TASK BRIEF
In the data below, which lines hold the word "subsubsection"? Copy them.

╔══

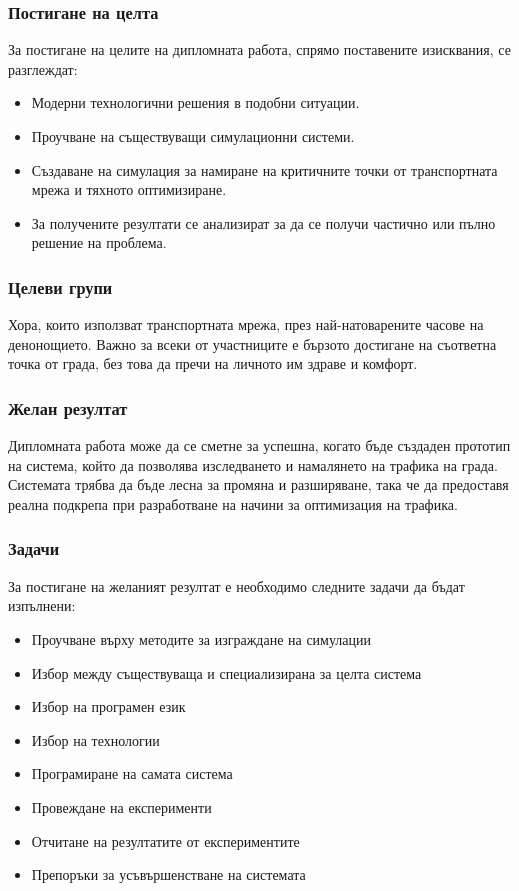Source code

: 	\subsubsection{Постигане на целта}

		За постигане на целите на дипломната работа, спрямо поставените изисквания, се разглеждат:
		\begin{itemize}
			\item Модерни технологични решения в подобни ситуации.
			\item Проучване на съществуващи симулационни системи.
			\item Създаване на симулация за намиране на критичните точки от транспортната мрежа и тяхното оптимизиране.
			\item За получените резултати се анализират за да се получи частично или пълно решение на проблема.
		\end{itemize}

	\subsubsection{Целеви групи}
	
		Хора, които използват транспортната мрежа, през най-натоварените часове на денонощието. Важно за всеки от участниците е бързото достигане на съответна точка от града, без това да пречи на личното им здраве и комфорт.
	
	\subsubsection{Желан резултат}
	
		Дипломната работа може да се сметне за успешна, когато бъде създаден прототип на система, който да позволява 
		изследването и намалянето на трафика на града. Системата трябва да бъде лесна за промяна и разширяване,
		така че да предоставя реална подкрепа при разработване на начини за оптимизация на трафика.
		
	
	\subsubsection{Задачи}
		
		За постигане на желаният резултат е необходимо следните задачи да бъдат изпълнени:	
	
		\begin{itemize}
			\item Проучване върху методите за изграждане на симулации
			\item Избор между съществуваща и специализирана за целта система
			\item Избор на програмен език
			\item Избор на технологии
			\item Програмиране на самата система
			\item Провеждане на експерименти
			\item Отчитане на резултатите от експериментите
			\item Препоръки за усъвършенстване на системата
		\end{itemize}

╚══

EXERCISE RESPONSE
: 	\subsubsection{Постигане на целта}
	\subsubsection{Целеви групи}
	\subsubsection{Желан резултат}
	\subsubsection{Задачи}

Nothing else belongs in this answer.